Son travail lui laissait du temps pour se reprendre en main, réfléchir à ses options dans la vie, penser à ce qu'il avait envie de faire. Vivre décalé du monde lui plaisait pour le moment bien que ce n'était pas donné à tout le monde. Il rentrait chez lui à sept heures du matin alors que la plupart en sortaient. La femme qui gérait son lieu de résidence, Kari-Ann Harnett, l'accueillait avec un solide déjeuner et faisait le moins de bruits possible, le laissant dormir. Leur première rencontre ne se passa pas comme il l'avait prévu, ne sachant pas à quoi s'attendre comme logement. S'il avait imaginé un appartement tout ce qu'il y a de classique, se retrouver dans une maison le surprit. Kari-Ann lui expliqua qu'il devait l'envisager comme un Bed & Breakfast, rien de plus. Il n'y avait pas beaucoup de locataires, ce qui lui convenait, n'ayant pas envie de discuter avec d'autres personnes. Il fallut quelques jours à Jake pour commencer à apprécier l'atmosphère de la maison, et il devait admettre qu'il s'y sentait bien. Le petit déjeuner le rendait heureux, mais il cachait ce sentiment derrière un merci toujours un peu bourru, mais son sourire quand il mangeait ne trompait pas Kari-Ann. Celle-ci avait un fils de sept ans, Cody, qui s'installait dans un coin de la salle à manger et prenait son petit déjeuner en fixant Jake avant d'aller à l'école. Il ne disait rien, mangeant ses céréales sans le lâcher des yeux. Kari-Ann essayait d'éviter qu'il dérange les locataires, le faisant manger dans la cuisine ou dans la partie de la maison qui leur était réservée, mais il ne pouvait pas s'empêcher de prendre son petit déjeuner en même temps que Jake. Il ne pouvait s'empêcher d'entendre Kari-Ann parler à son fils quand il rentrait de l'école, de ses mauvais résultats et surtout des problèmes qu'il s'attirait. Jake l'aimait bien le petit, Cody, car il lui ressemblait à son âge. Si lui avait un père violent, Cody compensait l'absence du sien en faisant des conneries.

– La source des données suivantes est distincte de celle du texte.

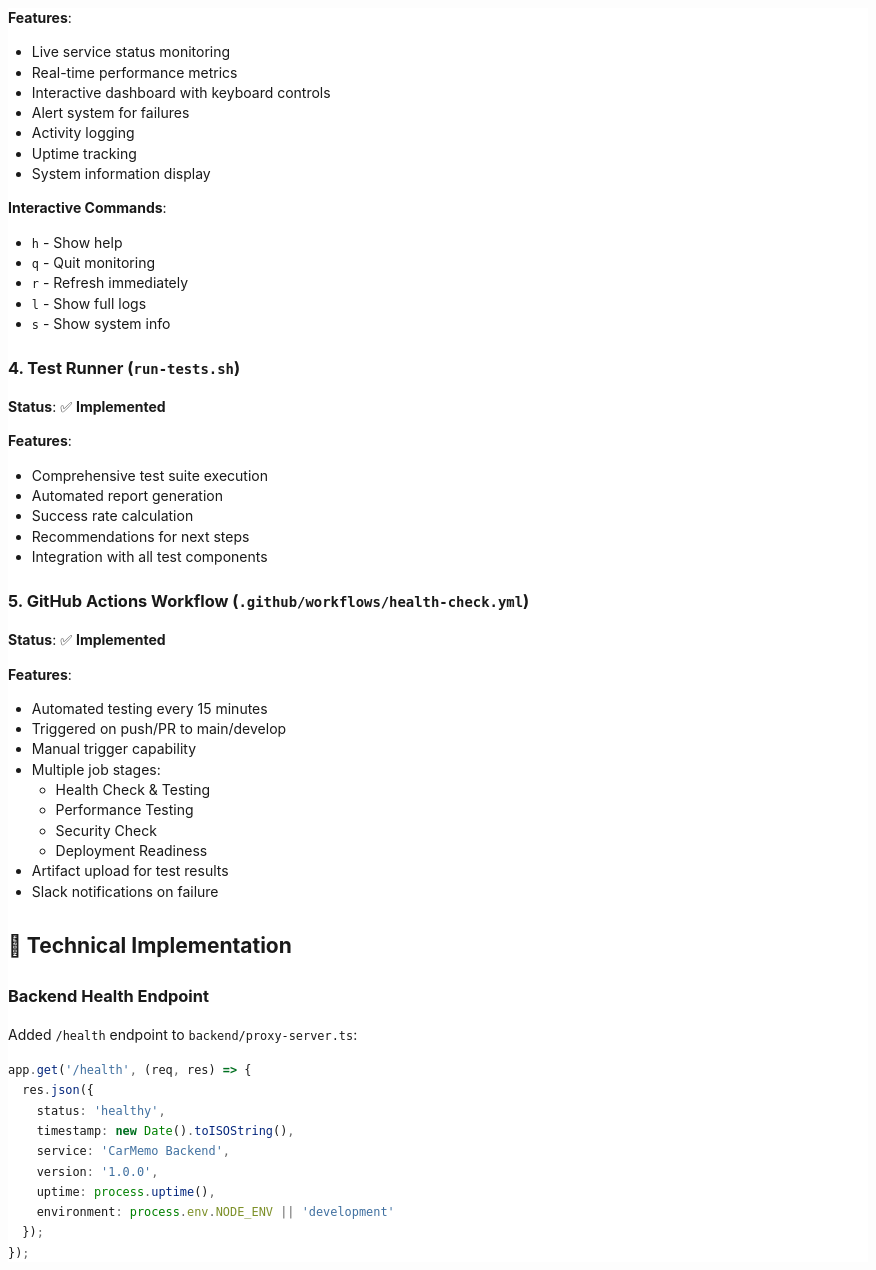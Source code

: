 **Features**:
- Live service status monitoring
- Real-time performance metrics
- Interactive dashboard with keyboard controls
- Alert system for failures
- Activity logging
- Uptime tracking
- System information display

**Interactive Commands**:
- `h` - Show help
- `q` - Quit monitoring
- `r` - Refresh immediately
- `l` - Show full logs
- `s` - Show system info

### 4. Test Runner (`run-tests.sh`)
**Status**: ✅ **Implemented**

**Features**:
- Comprehensive test suite execution
- Automated report generation
- Success rate calculation
- Recommendations for next steps
- Integration with all test components

### 5. GitHub Actions Workflow (`.github/workflows/health-check.yml`)
**Status**: ✅ **Implemented**

**Features**:
- Automated testing every 15 minutes
- Triggered on push/PR to main/develop
- Manual trigger capability
- Multiple job stages:
  - Health Check & Testing
  - Performance Testing
  - Security Check
  - Deployment Readiness
- Artifact upload for test results
- Slack notifications on failure

## 🔧 Technical Implementation

### Backend Health Endpoint
Added `/health` endpoint to `backend/proxy-server.ts`:
```typescript
app.get('/health', (req, res) => {
  res.json({
    status: 'healthy',
    timestamp: new Date().toISOString(),
    service: 'CarMemo Backend',
    version: '1.0.0',
    uptime: process.uptime(),
    environment: process.env.NODE_ENV || 'development'
  });
});
```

Jake logeait chez Kari-Ann depuis près d'un mois quand Cody arriva en courant à la maison et tomba avant d'atteindre le porche. Jake était installé dans le canapé près d'une fenêtre pour écrire, comme lui avait conseillé le psy de la prison, couchant sur le papier les rêves qu'il faisait la nuit, ses crises d'angoisses. Ça l'aidait, parfois. Il regarda Cody se relever, le tee-shirt déchiré, la lèvre fendue. Il posa son carnet à plat quand il entendit les cris d'adolescent ayant poursuivi Cody jusqu'à la maison.

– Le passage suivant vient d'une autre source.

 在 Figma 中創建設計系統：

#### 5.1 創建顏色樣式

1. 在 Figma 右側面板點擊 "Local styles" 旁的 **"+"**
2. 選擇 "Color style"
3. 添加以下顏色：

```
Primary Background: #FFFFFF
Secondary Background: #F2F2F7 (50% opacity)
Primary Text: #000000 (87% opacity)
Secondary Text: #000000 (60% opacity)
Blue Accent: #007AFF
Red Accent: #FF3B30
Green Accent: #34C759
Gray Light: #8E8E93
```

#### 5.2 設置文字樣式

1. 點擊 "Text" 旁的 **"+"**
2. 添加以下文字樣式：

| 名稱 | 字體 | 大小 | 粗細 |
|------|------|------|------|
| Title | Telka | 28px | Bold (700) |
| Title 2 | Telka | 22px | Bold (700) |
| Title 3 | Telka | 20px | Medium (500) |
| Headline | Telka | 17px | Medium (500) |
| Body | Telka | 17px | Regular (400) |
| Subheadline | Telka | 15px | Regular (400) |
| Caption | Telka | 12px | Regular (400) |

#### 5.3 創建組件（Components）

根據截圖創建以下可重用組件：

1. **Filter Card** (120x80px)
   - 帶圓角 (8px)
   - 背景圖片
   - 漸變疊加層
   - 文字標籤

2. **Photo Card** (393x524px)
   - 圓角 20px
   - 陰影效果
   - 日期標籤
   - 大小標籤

— Alors, petit merdeux ! Nous, on n'en a pas fini avec toi !

— Je crois que si, intervint Jake, en sortant sur le porche.

Kari-Ann arriva en courant, entendant les cris, et paniqua en voyant l'état de son fils. Ce dernier entra dans la maison sous les moqueries des adolescents quand Jake descendit les marches et s'approcha.

— Monsieur Handfield, non ! supplia Kari-Ann, ayant peur que son locataire soit blessé par les six adolescents qui se mirent à l'encercler.

— C'est toi qui vas payer pour lui ? Il nous doit un dollar par trajet qu'il effectue sur notre territoire. Avec les intérêts, c'est vingt dollars, dit l'un d'entre eux en tendant la main, sous les rires de ses amis. Si tu ne payes pas. On va devoir lui expliquer ce qu'il se passe et à toi aussi.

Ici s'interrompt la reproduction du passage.